↓↓↓

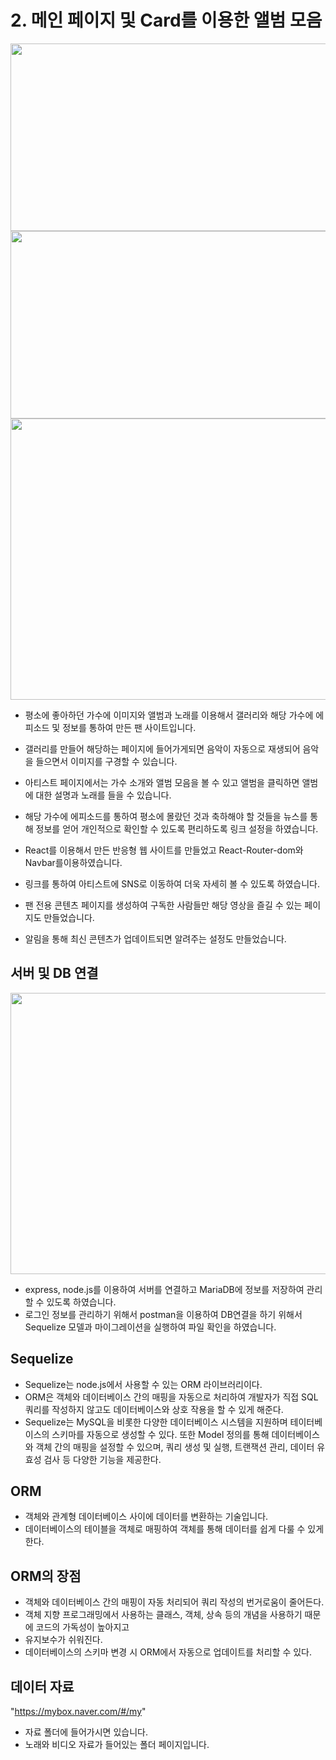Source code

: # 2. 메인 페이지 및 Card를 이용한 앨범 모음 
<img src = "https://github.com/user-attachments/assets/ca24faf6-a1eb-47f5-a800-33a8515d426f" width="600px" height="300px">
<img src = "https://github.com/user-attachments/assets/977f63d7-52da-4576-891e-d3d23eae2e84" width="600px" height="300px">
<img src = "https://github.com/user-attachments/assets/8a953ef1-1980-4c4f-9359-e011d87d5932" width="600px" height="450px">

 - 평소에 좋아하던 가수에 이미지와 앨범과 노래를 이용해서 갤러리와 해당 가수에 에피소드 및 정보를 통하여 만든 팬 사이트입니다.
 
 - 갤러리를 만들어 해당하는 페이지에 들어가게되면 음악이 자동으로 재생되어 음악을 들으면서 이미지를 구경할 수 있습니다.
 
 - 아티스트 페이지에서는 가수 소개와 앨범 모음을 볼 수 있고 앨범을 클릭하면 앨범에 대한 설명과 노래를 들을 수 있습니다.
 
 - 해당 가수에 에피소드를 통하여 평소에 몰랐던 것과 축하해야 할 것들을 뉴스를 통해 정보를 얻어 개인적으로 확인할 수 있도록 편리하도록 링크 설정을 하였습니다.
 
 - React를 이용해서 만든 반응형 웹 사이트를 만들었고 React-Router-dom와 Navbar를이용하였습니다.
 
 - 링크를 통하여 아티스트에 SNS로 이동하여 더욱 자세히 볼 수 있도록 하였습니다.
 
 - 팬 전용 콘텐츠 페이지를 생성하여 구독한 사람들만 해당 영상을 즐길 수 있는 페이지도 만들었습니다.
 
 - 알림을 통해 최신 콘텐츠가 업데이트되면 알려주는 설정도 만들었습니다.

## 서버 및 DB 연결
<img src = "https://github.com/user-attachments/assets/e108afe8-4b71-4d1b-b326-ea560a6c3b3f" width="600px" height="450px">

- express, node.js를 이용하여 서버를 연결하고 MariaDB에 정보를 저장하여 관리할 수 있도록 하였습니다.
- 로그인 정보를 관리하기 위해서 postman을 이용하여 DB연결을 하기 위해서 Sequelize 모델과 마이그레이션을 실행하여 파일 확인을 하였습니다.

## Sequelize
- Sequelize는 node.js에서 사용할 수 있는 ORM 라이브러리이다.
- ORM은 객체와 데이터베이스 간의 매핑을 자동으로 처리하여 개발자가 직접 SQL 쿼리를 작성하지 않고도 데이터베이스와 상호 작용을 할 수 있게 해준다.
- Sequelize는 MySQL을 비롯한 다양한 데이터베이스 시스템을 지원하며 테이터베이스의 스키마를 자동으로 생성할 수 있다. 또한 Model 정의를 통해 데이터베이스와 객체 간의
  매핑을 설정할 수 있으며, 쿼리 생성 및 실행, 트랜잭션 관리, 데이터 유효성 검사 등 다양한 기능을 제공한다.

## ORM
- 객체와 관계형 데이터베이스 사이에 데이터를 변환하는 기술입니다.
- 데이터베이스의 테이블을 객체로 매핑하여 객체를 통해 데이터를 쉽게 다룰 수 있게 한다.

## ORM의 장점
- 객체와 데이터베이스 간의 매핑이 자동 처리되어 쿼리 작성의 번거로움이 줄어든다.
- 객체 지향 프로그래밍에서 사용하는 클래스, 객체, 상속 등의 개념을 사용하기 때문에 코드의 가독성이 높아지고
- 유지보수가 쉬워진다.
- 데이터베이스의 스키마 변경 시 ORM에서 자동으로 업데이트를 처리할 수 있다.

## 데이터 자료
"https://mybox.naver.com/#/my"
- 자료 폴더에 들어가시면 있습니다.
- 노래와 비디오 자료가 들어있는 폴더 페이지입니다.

↑↑↑
↓↓↓

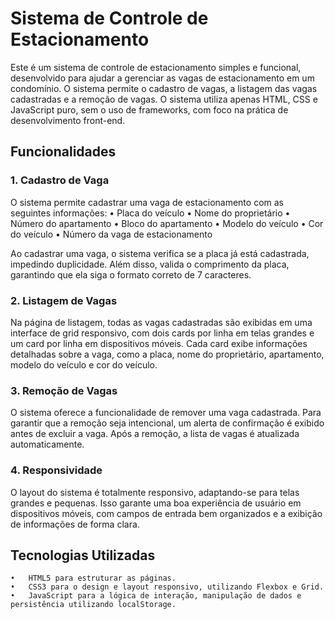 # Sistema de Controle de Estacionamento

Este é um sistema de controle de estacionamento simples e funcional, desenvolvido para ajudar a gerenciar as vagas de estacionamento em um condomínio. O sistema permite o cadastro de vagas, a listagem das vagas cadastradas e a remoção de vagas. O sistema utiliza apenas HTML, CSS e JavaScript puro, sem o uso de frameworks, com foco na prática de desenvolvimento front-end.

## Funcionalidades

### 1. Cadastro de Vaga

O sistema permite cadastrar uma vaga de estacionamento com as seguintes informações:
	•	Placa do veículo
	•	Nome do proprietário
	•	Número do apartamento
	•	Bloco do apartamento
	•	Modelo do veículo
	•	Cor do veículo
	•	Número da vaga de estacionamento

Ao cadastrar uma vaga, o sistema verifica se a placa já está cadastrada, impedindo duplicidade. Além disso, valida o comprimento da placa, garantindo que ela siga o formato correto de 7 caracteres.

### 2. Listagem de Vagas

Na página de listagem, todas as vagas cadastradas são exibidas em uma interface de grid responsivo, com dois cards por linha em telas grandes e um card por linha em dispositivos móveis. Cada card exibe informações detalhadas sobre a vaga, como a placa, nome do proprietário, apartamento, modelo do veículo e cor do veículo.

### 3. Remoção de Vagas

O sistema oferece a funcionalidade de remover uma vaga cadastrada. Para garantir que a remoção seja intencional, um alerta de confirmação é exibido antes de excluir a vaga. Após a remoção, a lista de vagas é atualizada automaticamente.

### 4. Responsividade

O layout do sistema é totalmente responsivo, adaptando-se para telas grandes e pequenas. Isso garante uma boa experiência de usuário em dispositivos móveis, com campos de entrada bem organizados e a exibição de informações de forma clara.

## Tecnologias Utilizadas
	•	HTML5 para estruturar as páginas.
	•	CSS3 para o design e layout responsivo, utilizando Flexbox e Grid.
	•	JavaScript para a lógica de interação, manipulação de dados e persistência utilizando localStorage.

↑↑↑

- [What is needed]
Check each line of the material for "dispositivos" and report how many have it. Add no other words.

- [Answer for this exercise]
2